Anılan Anayasa Mahkemesi kararında da belirtildiği üzere, 5233 sayılı Kanun, idarenin terör olaylarına dayalı kusursuz sorumluluk alanını genişleten, oluşan zararların yargı yoluna başvurmadan sulh yoluyla ödenmesini öngören, bu yönüyle uyuşmazlığın sadece maddi zararlara ilişkin kısmının yargı dışı alternatif bir yöntemle giderilmesini sağlayan, ancak manevi zararların karşılanmasını da engellemeyen nitelikte bir Kanundur.
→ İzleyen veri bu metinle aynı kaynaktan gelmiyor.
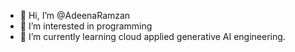 - 👋 Hi, I’m @AdeenaRamzan
- 👀 I’m interested in programming
- 🌱 I’m currently learning cloud applied generative AI engineering.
Aynı şekilde, Avrupa İnsan Hakları Mahkemesi’nin 18888/02 nolu başvuruya konu 12/01/2006 günlü Aydın İçyer – Türkiye kararının 81. paragrafında da, 5233 sayılı Terör ve Terörle Mücadeleden Kaynaklanan Zararların Karşılanması Hakkında Kanunla ilgili olarak “Tazminat kanununda yalnız maddi zararlar için tazminat talep etme olanağının bulunduğu doğru olsa da kanunun 12. maddesinin idari mahkemelerde manevi zarar için tazminat talep etme olanağı verdiği görülmektedir.” ifadesine yer verilmiştir.
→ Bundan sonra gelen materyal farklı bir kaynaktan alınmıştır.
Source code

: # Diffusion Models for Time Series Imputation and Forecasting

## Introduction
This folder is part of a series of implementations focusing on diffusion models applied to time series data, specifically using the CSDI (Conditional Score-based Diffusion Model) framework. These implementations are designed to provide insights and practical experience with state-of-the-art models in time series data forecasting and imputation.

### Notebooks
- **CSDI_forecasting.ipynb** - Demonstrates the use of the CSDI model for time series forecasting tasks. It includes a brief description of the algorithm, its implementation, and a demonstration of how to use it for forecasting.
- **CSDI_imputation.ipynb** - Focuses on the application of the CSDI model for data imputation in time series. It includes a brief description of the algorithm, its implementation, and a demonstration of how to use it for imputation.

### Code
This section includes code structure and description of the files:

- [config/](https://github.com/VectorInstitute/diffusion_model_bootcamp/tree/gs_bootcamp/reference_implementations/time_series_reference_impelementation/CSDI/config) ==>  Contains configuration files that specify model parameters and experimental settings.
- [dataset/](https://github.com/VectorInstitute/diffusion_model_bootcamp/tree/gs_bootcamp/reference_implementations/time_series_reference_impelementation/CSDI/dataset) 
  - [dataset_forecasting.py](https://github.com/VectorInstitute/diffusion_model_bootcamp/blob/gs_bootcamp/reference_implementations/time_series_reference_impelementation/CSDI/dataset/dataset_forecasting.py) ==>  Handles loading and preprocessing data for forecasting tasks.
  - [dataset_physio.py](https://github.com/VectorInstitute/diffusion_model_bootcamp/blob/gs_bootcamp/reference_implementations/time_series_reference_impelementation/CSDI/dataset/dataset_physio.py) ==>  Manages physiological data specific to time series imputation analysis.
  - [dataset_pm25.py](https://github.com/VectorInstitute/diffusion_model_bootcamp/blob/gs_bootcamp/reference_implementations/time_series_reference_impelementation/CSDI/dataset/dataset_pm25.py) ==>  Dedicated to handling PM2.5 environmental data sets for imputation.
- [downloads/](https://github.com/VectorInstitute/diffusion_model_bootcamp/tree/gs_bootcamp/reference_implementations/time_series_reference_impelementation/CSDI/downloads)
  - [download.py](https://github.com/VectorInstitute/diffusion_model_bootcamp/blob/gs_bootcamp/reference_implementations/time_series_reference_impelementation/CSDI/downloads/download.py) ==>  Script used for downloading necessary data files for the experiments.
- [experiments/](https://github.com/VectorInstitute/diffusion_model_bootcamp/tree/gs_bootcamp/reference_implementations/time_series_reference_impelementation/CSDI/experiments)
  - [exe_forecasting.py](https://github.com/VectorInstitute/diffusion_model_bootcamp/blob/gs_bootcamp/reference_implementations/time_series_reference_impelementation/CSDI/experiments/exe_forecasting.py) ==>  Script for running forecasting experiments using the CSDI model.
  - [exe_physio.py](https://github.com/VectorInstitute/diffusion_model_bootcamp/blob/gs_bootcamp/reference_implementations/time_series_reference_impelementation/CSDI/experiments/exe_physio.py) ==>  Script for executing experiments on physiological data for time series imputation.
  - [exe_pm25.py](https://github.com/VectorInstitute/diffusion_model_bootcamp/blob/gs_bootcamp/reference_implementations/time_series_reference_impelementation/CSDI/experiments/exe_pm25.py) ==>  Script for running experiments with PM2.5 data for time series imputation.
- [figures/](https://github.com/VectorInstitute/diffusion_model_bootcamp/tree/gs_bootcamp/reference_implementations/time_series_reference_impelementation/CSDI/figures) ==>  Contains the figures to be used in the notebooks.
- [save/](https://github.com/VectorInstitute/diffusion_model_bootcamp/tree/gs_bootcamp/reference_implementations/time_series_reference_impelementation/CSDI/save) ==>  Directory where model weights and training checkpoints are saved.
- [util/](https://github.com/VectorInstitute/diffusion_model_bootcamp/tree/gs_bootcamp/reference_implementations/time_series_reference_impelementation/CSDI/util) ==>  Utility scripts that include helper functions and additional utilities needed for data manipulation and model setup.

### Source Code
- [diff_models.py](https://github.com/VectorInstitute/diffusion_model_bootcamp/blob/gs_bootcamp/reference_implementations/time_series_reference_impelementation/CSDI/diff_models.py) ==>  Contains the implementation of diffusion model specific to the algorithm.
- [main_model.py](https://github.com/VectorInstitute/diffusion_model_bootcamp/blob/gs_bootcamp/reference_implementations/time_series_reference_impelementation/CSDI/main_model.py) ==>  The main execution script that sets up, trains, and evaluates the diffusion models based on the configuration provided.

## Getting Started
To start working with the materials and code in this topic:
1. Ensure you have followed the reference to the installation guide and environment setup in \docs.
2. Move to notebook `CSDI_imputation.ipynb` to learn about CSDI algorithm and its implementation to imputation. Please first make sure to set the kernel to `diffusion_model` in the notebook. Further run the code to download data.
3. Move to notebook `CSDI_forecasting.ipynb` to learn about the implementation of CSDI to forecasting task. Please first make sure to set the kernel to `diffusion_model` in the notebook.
Dolayısıyla, terör olayları nedeniyle meydana gelen ve sosyal risk ilkesi kapsamında bulunup 5233 sayılı Kanun uyarınca karşılanmayan ilgililerin ileri sürdükleri manevi zarara bağlı tazminat taleplerine ilişkin uyuşmazlıklarda, idare hukukunun tazminata ilişkin ilke ve kuralları çerçevesinde 2577 sayılı Kanun’un öngördüğü usullere tabi olarak manevi tazminat ödenip ödenmeyeceğine ilişkin yargısal incelemenin yapılarak, manevi tazminat için koşulların oluşup oluşmadığının değerlendirilmesi gerekmektedir.

HUKUKİ DEĞERLENDİRME:
A) Temyize konu kararın manevi tazminat isteminin kısmen kabulüne ilişkin kısmının incelenmesi:
Manevi zarar; kişinin fizik yapısının ve iç huzurunun bozulmasını, yaşama gücünün ve sevincinin azalmasını, kişilik haklarının zedelenmesini, şeref ve haysiyetinin rencide edilmesini, ölüm veya uğranılan diğer cismani zarar nedeniyle duyulan acı ve ızdırabı, kişinin günlük yaşamını zorlaştıran belli ağırlıktaki her türlü üzüntü ve sıkıntıyı ifade etmektedir. Kendisinin veya yakınlarının uğradığı tecavüz, saldırı veya meydana gelen bir ölüm olayı sonucunda; fiziki veya manevi acılar duyan, ruhsal dengesi bozulan, yaşama sevinci azalan kişinin manevi yönden zarara uğramış olduğu kabul edilmektedir.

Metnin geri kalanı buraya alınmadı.